The value of weighted private consumption is always above real private consumption if in the respective year the Gini-Index shows a more equal income distribution as in the reference year 2000; vice versa.
In the NWI logic this leads to the following results: from 1991 to 1999 real consumption was increasing and income inequality remained mostly constant over time – therefore resulting in a rising societal welfare.

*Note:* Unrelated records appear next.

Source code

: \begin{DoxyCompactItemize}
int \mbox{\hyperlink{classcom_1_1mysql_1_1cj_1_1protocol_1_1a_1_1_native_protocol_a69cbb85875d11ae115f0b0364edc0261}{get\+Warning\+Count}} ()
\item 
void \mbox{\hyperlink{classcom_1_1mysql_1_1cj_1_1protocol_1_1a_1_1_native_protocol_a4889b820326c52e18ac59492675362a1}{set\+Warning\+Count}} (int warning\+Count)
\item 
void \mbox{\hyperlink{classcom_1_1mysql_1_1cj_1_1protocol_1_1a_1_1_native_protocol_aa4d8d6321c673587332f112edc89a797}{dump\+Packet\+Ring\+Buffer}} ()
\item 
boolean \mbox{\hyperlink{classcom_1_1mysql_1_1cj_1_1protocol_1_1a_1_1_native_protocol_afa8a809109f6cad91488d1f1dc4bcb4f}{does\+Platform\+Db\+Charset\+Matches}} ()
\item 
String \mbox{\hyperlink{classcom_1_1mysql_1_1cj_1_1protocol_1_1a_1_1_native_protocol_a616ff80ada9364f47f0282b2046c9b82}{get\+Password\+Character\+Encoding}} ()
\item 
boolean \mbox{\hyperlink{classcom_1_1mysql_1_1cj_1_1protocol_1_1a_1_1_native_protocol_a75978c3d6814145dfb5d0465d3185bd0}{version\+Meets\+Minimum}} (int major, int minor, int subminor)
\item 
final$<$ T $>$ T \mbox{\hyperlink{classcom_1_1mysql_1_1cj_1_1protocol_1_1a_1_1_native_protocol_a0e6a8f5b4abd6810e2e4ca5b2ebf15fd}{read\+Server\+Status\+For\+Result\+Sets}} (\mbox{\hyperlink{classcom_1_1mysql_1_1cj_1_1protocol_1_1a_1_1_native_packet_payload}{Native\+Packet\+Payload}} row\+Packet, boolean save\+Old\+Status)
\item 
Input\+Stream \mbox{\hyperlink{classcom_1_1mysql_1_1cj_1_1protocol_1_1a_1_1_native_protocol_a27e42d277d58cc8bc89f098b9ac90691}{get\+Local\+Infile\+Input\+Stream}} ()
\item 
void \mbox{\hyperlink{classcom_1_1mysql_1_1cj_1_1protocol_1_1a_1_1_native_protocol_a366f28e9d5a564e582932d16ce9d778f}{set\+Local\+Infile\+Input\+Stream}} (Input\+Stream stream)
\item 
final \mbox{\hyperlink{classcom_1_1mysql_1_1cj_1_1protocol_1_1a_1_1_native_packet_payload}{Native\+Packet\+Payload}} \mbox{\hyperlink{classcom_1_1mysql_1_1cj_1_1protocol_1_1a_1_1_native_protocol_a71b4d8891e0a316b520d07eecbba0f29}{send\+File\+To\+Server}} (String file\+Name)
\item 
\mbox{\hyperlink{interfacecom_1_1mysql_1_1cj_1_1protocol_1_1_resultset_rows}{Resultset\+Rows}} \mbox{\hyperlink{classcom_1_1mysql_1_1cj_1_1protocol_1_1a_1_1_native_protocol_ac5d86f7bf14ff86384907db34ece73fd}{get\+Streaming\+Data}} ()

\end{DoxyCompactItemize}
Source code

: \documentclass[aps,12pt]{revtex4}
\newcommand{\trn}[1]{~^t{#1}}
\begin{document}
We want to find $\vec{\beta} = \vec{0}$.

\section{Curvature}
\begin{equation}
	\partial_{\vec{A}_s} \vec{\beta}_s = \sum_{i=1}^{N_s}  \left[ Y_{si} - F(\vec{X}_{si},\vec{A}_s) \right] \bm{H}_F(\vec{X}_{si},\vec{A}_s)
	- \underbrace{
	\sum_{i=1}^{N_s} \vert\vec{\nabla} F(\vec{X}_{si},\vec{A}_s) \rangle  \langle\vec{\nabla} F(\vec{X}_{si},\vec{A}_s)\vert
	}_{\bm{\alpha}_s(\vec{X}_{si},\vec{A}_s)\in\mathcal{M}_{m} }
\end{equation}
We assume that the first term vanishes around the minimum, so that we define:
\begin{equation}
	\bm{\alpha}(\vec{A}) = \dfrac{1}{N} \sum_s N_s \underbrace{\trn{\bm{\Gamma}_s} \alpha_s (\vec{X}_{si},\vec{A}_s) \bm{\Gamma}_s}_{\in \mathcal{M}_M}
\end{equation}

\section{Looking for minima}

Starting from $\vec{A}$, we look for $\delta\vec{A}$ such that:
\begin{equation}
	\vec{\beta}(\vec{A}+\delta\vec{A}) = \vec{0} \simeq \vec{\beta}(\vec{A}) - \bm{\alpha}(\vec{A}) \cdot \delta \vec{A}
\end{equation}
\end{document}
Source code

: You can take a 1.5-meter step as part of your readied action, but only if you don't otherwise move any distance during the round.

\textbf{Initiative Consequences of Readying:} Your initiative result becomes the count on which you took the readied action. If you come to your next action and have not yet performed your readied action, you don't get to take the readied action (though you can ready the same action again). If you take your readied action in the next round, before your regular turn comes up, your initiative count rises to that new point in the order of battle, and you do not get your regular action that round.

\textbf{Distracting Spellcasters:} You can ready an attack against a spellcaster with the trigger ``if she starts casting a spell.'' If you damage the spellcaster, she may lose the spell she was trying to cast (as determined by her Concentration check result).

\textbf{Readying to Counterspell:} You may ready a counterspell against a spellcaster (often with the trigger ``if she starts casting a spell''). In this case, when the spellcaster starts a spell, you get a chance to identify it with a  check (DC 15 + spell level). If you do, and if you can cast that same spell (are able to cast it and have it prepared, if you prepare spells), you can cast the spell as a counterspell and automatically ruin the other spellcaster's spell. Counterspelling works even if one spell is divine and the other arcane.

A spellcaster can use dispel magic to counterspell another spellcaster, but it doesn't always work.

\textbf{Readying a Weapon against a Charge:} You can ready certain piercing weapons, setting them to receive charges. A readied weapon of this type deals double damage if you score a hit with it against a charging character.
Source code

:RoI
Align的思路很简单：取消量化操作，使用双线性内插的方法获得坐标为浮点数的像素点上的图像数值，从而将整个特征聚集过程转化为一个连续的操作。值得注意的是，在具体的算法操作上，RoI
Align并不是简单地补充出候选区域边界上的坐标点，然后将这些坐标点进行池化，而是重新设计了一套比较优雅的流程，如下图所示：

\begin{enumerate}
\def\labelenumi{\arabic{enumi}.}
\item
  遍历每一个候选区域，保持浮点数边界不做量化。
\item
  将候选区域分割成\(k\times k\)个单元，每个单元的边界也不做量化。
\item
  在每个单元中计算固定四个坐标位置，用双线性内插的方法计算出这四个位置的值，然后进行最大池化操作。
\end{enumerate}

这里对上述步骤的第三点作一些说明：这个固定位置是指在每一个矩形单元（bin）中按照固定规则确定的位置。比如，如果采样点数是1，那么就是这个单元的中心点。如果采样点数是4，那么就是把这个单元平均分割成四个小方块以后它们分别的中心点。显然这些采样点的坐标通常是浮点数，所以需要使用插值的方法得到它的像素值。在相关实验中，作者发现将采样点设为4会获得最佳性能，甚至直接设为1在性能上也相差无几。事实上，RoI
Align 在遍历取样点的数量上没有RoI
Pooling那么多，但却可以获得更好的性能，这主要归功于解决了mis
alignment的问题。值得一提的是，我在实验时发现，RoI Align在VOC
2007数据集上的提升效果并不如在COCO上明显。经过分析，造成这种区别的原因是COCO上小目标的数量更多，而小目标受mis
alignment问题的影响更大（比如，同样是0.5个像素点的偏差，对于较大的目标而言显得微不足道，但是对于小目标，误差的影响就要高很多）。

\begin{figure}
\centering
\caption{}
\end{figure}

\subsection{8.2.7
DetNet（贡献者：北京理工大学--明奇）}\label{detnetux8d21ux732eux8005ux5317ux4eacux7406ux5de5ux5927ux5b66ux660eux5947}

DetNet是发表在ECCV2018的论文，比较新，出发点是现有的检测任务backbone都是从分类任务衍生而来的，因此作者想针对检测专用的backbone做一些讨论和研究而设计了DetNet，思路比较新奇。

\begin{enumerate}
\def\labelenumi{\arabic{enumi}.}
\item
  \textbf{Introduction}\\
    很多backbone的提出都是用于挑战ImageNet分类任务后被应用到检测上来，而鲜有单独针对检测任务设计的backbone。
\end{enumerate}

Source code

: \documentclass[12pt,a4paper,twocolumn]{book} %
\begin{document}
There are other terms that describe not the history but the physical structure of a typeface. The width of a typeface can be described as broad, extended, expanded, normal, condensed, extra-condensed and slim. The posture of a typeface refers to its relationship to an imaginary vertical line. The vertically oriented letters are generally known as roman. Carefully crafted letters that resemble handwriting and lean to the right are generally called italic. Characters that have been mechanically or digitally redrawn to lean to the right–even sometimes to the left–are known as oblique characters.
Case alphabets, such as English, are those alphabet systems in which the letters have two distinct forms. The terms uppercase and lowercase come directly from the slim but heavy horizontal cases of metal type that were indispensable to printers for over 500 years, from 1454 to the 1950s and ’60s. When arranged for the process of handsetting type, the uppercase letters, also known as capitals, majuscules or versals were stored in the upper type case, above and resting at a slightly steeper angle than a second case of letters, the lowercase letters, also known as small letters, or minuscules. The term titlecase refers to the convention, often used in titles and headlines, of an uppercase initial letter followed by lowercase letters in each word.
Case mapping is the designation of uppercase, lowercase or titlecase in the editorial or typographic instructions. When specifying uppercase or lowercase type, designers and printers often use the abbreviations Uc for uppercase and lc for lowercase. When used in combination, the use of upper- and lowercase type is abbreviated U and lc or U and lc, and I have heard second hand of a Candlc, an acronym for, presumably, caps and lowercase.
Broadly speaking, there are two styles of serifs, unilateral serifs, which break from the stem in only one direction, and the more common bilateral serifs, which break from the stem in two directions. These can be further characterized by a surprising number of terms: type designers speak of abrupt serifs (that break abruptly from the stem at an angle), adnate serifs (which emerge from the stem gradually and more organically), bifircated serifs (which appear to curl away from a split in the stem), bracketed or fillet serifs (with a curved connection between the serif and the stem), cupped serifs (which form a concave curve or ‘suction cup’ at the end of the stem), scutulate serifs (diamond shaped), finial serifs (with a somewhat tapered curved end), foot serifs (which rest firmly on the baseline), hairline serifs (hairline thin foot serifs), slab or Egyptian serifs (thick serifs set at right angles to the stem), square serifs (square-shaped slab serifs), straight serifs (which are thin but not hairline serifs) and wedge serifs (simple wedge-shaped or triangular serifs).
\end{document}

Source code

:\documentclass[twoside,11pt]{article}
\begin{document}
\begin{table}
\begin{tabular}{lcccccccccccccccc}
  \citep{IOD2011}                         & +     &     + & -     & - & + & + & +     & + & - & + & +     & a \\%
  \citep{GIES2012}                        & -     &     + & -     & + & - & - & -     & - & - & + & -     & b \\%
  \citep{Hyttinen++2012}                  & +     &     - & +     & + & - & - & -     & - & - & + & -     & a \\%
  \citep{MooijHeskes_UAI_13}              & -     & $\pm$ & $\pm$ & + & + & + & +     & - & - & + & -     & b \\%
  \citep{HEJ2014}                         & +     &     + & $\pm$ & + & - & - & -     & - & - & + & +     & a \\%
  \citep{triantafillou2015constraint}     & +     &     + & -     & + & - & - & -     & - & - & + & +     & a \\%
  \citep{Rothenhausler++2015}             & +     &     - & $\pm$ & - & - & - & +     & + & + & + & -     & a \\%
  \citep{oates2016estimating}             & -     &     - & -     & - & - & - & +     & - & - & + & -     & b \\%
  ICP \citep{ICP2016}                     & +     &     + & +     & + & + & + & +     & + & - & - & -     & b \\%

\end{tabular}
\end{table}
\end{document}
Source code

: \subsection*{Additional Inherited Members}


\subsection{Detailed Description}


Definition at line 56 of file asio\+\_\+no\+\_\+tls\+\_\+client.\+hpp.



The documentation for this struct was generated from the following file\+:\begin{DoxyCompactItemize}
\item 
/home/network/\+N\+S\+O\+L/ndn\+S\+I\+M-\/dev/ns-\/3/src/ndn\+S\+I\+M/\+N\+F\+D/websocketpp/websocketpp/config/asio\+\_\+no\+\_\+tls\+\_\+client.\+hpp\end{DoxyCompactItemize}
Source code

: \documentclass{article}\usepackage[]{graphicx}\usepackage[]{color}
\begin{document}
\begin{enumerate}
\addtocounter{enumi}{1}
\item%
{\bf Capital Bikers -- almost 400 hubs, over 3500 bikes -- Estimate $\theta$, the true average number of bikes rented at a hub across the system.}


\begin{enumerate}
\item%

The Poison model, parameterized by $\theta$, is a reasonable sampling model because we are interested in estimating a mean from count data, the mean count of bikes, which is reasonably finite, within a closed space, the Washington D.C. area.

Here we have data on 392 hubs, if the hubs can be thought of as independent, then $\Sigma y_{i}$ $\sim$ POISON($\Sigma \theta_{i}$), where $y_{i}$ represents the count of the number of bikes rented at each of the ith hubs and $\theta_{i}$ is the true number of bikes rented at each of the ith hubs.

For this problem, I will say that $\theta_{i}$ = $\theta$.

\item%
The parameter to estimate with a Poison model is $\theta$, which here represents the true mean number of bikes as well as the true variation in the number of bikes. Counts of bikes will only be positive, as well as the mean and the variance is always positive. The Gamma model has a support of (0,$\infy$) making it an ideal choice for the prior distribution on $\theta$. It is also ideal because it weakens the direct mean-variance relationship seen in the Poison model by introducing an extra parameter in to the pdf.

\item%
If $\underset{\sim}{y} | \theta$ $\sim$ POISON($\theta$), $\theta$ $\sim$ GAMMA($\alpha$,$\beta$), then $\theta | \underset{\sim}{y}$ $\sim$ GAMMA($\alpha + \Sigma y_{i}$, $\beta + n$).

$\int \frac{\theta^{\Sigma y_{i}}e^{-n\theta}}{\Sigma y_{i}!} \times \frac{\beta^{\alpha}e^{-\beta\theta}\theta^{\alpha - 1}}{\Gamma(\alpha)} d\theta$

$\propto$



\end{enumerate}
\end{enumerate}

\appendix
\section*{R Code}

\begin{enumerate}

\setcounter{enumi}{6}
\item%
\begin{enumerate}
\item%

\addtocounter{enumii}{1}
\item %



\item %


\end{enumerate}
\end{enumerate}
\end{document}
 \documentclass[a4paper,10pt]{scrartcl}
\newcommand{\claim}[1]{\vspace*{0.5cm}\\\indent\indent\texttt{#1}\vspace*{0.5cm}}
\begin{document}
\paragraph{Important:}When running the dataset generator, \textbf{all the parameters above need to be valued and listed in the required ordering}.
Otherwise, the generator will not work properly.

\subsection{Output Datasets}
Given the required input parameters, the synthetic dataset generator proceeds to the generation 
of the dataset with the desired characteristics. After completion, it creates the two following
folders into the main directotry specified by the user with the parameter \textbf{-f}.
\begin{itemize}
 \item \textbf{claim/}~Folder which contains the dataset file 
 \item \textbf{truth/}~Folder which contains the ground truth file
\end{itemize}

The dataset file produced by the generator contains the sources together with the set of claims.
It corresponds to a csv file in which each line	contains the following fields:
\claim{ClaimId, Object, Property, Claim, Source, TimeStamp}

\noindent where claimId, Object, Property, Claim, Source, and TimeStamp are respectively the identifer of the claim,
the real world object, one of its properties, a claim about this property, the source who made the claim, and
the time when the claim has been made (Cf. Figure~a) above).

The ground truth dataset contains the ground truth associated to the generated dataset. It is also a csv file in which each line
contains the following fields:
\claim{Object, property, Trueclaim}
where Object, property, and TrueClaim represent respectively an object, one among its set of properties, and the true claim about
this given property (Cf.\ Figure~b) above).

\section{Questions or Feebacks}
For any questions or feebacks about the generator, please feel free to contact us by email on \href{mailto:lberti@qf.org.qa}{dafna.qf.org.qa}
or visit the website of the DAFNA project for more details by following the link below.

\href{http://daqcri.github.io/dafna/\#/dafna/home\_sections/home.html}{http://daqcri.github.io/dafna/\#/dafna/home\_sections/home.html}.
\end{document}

Afterwards real consumption expenditure was slightly increasing whereas the rise in income inequality led to an overall decrease of societal welfare between 2001 and 2005. Here, the welfare level is even below 1991. This reasoning follows the assumption of a decreasing marginal utility of income – because an additional euro for consumption of low income households creates more utility than an additional euro for a high income individual which therefore adds more to societal welfare. Until 2014, only small changes can be seen, resulting from a permanent high income inequality and an only small increase of consumption expenditures.
There exists no uniquely defined goal for the weighted consumption expenditure with regard to welfare development: The component can either be improved by a more equal distribution of income (and thus, consumption) or by a higher level of consumption in general.
A sustainability perspective could qualitatively change consumption, since the ecological limits of the planet are crossed in several dimensions. A rise in consumption appears – at least in a macroeconomic perspective – positive only if an absolute decoupling from resource consumption is taking place. It would be also possible that mass consumption and GDP are both falling together with a more sustainable development due to a diminishing “throwaway mentality” or a stronger focus on non-material consumption. Regarding the NWI this would presumably be, in contrast to GDP, compensated by a lower negative impact of the ecological components, thus increasing the national welfare.